▶

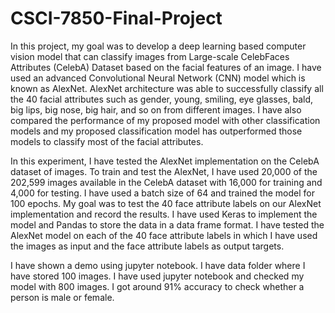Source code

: # CSCI-7850-Final-Project
In this project, my goal was to develop a deep learning based computer vision model that can classify images from Large-scale CelebFaces Attributes (CelebA) Dataset based on the facial features of an image. I have used an advanced Convolutional Neural Network (CNN) model which is known as AlexNet. AlexNet architecture was able to successfully classify all the 40 facial attributes such as gender, young, smiling, eye glasses, bald, big lips, big nose, big hair, and so on from different images. I have also compared the performance of my proposed model with other classification models and my proposed classification model has outperformed those models to classify most of the facial attributes.

In this experiment, I have tested the AlexNet implementation on the CelebA dataset of images.  To train and test the AlexNet, I have used 20,000 of the 202,599 images available in the CelebA dataset with 16,000 for training and 4,000 for testing. I have used a batch size of 64 and trained the model for 100 epochs. My goal was to test the 40 face attribute labels on our AlexNet implementation and record the results.  I have used Keras to implement the model and Pandas to store the data in a data frame format.  I have tested the AlexNet model on each of the 40 face attribute labels in which I have used the images as input and the face attribute labels as output targets.  

I have shown a demo using jupyter notebook. I have data folder where I have stored 100 images. I have used jupyter notebook and checked my model with 800 images. I got around 91% accuracy to check whether a person is male or female.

◀

> _PROMPT_:
Looking at the records above, report how many lines contain the word "this". Answer with the number only.

> _WRITTEN RESPONSE_:
2